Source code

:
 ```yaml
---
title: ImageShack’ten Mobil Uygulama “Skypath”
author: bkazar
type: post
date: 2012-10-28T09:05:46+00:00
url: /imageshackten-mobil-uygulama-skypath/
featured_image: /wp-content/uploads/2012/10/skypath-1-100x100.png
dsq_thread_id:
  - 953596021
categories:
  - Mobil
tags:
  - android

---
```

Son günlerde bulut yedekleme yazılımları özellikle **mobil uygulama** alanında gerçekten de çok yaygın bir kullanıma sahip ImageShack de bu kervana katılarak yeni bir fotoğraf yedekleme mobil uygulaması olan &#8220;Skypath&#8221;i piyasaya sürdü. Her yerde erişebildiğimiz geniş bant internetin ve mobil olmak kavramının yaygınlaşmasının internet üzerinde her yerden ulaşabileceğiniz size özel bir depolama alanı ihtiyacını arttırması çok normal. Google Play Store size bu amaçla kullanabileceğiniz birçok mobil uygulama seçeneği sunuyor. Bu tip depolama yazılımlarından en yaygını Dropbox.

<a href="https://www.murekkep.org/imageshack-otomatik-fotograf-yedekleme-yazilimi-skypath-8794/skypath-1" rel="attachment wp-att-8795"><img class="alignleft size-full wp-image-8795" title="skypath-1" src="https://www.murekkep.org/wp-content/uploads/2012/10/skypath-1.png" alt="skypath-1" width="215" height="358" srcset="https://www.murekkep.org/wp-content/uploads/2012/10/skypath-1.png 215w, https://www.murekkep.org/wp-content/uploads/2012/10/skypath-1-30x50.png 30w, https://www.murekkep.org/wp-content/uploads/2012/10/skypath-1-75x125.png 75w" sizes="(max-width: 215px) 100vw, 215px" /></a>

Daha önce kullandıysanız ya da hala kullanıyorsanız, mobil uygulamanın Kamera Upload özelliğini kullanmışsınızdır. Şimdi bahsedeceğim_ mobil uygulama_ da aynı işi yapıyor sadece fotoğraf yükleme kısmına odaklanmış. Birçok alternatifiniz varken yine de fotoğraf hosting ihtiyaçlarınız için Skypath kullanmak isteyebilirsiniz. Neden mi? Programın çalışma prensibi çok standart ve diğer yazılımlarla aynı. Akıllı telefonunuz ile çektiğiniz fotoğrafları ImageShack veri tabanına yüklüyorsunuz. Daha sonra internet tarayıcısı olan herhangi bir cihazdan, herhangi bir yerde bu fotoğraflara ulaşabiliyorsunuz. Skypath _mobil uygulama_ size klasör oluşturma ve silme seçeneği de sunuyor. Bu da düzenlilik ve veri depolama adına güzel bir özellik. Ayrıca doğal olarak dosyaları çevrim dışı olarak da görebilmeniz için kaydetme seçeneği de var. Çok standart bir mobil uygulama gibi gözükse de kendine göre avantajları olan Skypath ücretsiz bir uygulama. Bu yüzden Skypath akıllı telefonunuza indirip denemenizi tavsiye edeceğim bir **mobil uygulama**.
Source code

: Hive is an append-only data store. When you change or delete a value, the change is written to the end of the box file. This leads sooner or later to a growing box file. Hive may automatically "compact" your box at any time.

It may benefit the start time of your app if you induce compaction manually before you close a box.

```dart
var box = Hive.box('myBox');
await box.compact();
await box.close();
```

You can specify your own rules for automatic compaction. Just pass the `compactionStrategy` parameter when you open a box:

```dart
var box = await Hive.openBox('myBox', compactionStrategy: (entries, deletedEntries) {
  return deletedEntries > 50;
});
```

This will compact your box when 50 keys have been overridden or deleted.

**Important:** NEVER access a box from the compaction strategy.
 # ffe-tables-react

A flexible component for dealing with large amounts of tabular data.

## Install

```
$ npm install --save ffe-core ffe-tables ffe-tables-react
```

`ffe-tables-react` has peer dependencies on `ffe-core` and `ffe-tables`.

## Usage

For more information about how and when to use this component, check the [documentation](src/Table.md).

[Task objective] For every line in the entries above that contains "your", add one to a count, and give that number by itself.

[Task result] 4